Flim hooted, chuckling, “Hey-hey! Alright! Let’s go, Flam!”

It would be a little while later, but at night, bumping along the countryside with his brother asleep on his shoulder, Flam thought about Poppy. Somehow, she’d settled into a far, comfortable corner of his mind, resting there, waiting patiently for him. A good place. He thought about her. How she’d been so darn kind. That was it. Kind.
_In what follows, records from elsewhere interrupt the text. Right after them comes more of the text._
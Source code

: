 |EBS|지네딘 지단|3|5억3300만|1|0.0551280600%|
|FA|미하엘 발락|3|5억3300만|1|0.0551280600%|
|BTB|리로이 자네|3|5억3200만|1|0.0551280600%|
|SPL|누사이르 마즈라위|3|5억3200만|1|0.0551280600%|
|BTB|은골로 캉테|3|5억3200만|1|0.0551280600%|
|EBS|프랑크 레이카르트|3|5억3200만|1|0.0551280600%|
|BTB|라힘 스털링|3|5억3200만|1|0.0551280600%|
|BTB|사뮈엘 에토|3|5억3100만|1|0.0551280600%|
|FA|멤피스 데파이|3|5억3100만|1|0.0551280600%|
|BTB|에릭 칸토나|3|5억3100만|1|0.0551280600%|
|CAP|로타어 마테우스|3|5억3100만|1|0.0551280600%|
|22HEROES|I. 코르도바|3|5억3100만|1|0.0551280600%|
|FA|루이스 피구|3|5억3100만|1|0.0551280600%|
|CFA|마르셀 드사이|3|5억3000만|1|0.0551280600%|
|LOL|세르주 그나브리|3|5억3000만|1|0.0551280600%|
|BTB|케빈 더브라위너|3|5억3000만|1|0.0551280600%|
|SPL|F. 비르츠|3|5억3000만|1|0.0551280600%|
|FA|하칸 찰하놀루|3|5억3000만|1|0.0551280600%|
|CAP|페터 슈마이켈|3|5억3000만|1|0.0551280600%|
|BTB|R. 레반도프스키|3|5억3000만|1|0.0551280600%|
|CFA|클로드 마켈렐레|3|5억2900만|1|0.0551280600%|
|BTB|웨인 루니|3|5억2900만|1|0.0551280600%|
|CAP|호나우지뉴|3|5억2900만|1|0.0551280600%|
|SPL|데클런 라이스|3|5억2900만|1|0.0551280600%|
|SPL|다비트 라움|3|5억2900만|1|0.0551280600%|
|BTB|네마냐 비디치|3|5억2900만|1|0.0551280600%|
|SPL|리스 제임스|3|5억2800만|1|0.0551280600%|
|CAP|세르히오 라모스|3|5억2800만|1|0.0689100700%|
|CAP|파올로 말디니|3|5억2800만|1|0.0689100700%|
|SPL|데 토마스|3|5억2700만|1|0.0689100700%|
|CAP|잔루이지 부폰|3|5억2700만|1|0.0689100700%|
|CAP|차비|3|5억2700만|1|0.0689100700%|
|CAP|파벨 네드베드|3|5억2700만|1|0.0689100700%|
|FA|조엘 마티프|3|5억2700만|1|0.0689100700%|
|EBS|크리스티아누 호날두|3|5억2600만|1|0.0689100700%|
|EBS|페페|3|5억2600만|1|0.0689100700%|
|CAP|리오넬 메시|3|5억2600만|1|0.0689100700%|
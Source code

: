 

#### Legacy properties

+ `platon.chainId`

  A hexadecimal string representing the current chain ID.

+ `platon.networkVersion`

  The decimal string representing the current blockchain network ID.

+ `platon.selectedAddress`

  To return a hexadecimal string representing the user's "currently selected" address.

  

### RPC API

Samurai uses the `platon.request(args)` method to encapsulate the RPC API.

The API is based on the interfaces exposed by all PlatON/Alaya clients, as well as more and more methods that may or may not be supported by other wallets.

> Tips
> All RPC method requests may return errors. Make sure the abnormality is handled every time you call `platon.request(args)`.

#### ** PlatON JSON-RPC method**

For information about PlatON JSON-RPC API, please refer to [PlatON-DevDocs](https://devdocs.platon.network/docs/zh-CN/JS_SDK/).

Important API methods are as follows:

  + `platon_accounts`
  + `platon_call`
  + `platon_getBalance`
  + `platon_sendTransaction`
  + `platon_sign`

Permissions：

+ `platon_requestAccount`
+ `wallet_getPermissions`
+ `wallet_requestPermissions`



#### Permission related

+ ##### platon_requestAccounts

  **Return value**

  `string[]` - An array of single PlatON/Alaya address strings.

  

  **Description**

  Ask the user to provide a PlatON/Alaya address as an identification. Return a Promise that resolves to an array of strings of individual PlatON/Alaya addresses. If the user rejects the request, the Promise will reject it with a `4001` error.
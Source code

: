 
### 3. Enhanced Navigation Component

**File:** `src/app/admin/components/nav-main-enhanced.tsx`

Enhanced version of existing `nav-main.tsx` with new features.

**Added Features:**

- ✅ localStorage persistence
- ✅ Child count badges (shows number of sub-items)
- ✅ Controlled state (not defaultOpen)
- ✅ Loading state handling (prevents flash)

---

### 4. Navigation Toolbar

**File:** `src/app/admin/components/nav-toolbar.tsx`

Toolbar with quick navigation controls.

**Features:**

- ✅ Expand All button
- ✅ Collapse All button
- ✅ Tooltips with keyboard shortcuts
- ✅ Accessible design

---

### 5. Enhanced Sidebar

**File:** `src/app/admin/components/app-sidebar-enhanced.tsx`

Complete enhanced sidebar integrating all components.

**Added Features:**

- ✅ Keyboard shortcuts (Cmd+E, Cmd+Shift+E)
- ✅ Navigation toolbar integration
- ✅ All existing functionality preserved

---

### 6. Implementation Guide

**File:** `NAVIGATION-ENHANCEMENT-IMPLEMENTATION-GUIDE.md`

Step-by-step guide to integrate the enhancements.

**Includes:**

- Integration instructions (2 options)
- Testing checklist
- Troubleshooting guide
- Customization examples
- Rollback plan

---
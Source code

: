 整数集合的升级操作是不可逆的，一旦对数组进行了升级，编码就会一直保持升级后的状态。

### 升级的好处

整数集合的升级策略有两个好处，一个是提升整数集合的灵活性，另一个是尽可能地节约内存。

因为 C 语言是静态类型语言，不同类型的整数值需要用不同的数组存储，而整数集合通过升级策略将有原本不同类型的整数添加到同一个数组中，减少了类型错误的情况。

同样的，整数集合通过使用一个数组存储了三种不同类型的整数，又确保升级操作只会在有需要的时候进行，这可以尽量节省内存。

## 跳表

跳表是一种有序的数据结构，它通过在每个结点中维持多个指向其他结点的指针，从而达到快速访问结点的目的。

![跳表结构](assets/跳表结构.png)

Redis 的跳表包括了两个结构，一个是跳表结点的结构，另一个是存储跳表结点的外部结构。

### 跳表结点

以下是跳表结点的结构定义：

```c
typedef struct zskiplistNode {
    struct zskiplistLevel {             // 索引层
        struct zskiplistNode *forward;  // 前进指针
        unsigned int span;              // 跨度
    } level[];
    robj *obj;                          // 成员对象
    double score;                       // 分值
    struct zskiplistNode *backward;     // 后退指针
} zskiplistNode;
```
But, one and one didn't entirely make two here. Had she really been anything special? Was one little laugh really enough to take the business out of a businesscolt? It couldn't possibly be, could it?

It was really rather peculiar, the more he thought about it. He’d known kind ponies, just rarely. Scarce commodity.

Staring at the starry sky, he smiled a little to himself. Hey, now that should’ve been what they were selling. There was a good market for ponies who could use it.

Yeah, he chuckled, liking the idea. He let himself smile to the moon and he shook his head. Let’s sell some kindness.

After that, Flam let himself lean on his brother’s head to settle in, let his tired eyelids slowly sink deeper as the spangled sky above spat fat, fluttery snowflakes. His flannel shirt might as well have been paper, but Flim was pretty warm. The bumpy carriage ride took the brothers Flim-Flam into the small hours of nighttime, fast asleep.